§ Exercise brief: Lines holding the word "equation" must be located in the listing below and copied.

§ Dataset records:
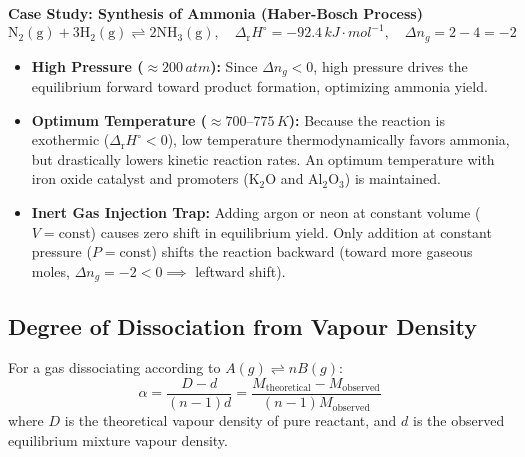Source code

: \documentclass[10pt,twoside,openright]{book}
\begin{document}
\begin{ncertbox}
\textbf{Case Study: Synthesis of Ammonia (Haber-Bosch Process)}
\begin{equation*}
  \mathrm{N_2(g) + 3H_2(g) \rightleftharpoons 2NH_3(g)}, \quad \Delta_{\mathrm{r}}H^\circ = -92.4\,\si{kJ\cdot mol^{-1}}, \quad \Delta n_g = 2 - 4 = -2
\end{equation*}
\begin{itemize}
  \item \textbf{High Pressure ($\approx 200\,\si{atm}$):} Since $\Delta n_g < 0$, high pressure drives the equilibrium forward toward product formation, optimizing ammonia yield.
  \item \textbf{Optimum Temperature ($\approx 700\text{--}775\,\si{K}$):} Because the reaction is exothermic ($\Delta_{\mathrm{r}}H^\circ < 0$), low temperature thermodynamically favors ammonia, but drastically lowers kinetic reaction rates. An optimum temperature with iron oxide catalyst and promoters ($\mathrm{K_2O}$ and $\mathrm{Al_2O_3}$) is maintained.
  \item \textbf{Inert Gas Injection Trap:} Adding argon or neon at constant volume ($V = \text{const}$) causes zero shift in equilibrium yield. Only addition at constant pressure ($P = \text{const}$) shifts the reaction backward (toward more gaseous moles, $\Delta n_g = -2 < 0 \implies$ leftward shift).
\end{itemize}
\end{ncertbox}

\subsection{Degree of Dissociation from Vapour Density}
For a gas dissociating according to $A(g) \rightleftharpoons n B(g)$:
\begin{equation}
  \alpha = \frac{D - d}{(n - 1)d} = \frac{M_{\text{theoretical}} - M_{\text{observed}}}{(n - 1)M_{\text{observed}}}
\end{equation}
where $D$ is the theoretical vapour density of pure reactant, and $d$ is the observed equilibrium mixture vapour density.
\end{document}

§ Output of the exercise:
\begin{equation*}
\end{equation*}
\begin{equation}
\end{equation}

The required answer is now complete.